(Extracted data entries)
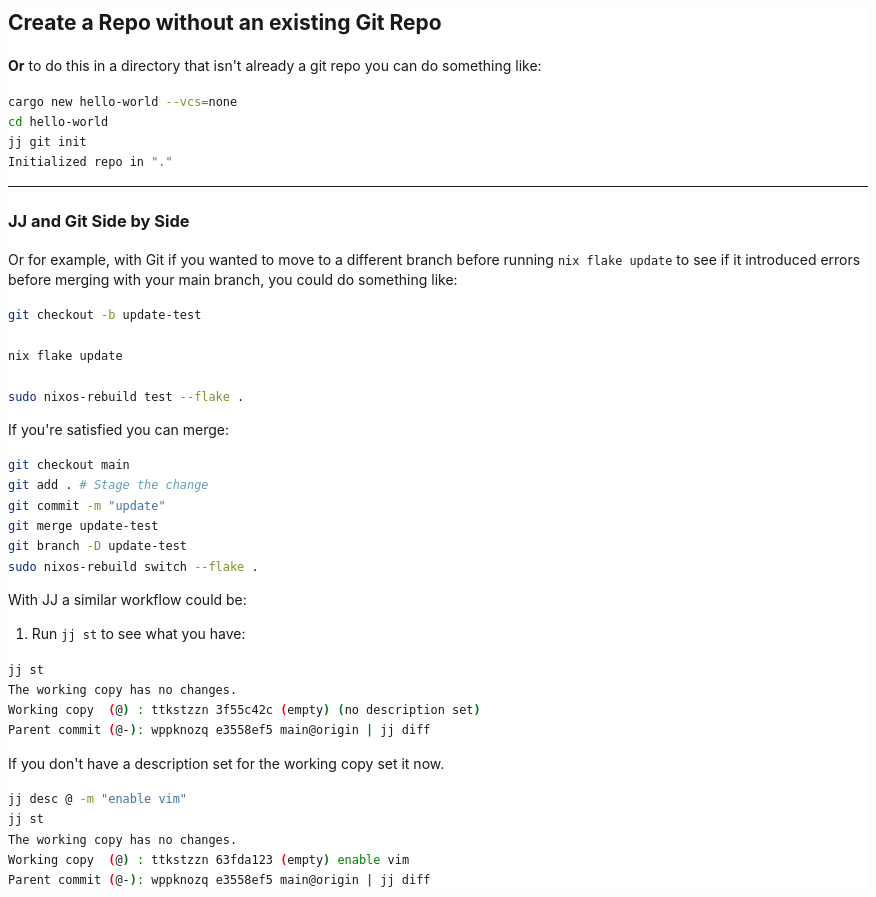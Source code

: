 ## Create a Repo without an existing Git Repo

**Or** to do this in a directory that isn't already a git repo you can do
something like:

```bash
cargo new hello-world --vcs=none
cd hello-world
jj git init
Initialized repo in "."
```

---

### JJ and Git Side by Side

Or for example, with Git if you wanted to move to a different branch before
running `nix flake update` to see if it introduced errors before merging with
your main branch, you could do something like:

```bash
git checkout -b update-test

nix flake update

sudo nixos-rebuild test --flake .
```

If you're satisfied you can merge:

```bash
git checkout main
git add . # Stage the change
git commit -m "update"
git merge update-test
git branch -D update-test
sudo nixos-rebuild switch --flake .
```

With JJ a similar workflow could be:

1. Run `jj st` to see what you have:

```bash
jj st
The working copy has no changes.
Working copy  (@) : ttkstzzn 3f55c42c (empty) (no description set)
Parent commit (@-): wppknozq e3558ef5 main@origin | jj diff
```

If you don't have a description set for the working copy set it now.

```bash
jj desc @ -m "enable vim"
jj st
The working copy has no changes.
Working copy  (@) : ttkstzzn 63fda123 (empty) enable vim
Parent commit (@-): wppknozq e3558ef5 main@origin | jj diff
```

» **Work order**
Should a record include a picture, drop the picture and write out the remainder exactly.

» **Final answer**
Source code

: ## Create a Repo without an existing Git Repo

**Or** to do this in a directory that isn't already a git repo you can do
something like:

```bash
cargo new hello-world --vcs=none
cd hello-world
jj git init
Initialized repo in "."
```

---

### JJ and Git Side by Side

Or for example, with Git if you wanted to move to a different branch before
running `nix flake update` to see if it introduced errors before merging with
your main branch, you could do something like:

```bash
git checkout -b update-test

nix flake update

sudo nixos-rebuild test --flake .
```

If you're satisfied you can merge:

```bash
git checkout main
git add . # Stage the change
git commit -m "update"
git merge update-test
git branch -D update-test
sudo nixos-rebuild switch --flake .
```

With JJ a similar workflow could be:

1. Run `jj st` to see what you have:

```bash
jj st
The working copy has no changes.
Working copy  (@) : ttkstzzn 3f55c42c (empty) (no description set)
Parent commit (@-): wppknozq e3558ef5 main@origin | jj diff
```

If you don't have a description set for the working copy set it now.

```bash
jj desc @ -m "enable vim"
jj st
The working copy has no changes.
Working copy  (@) : ttkstzzn 63fda123 (empty) enable vim
Parent commit (@-): wppknozq e3558ef5 main@origin | jj diff
```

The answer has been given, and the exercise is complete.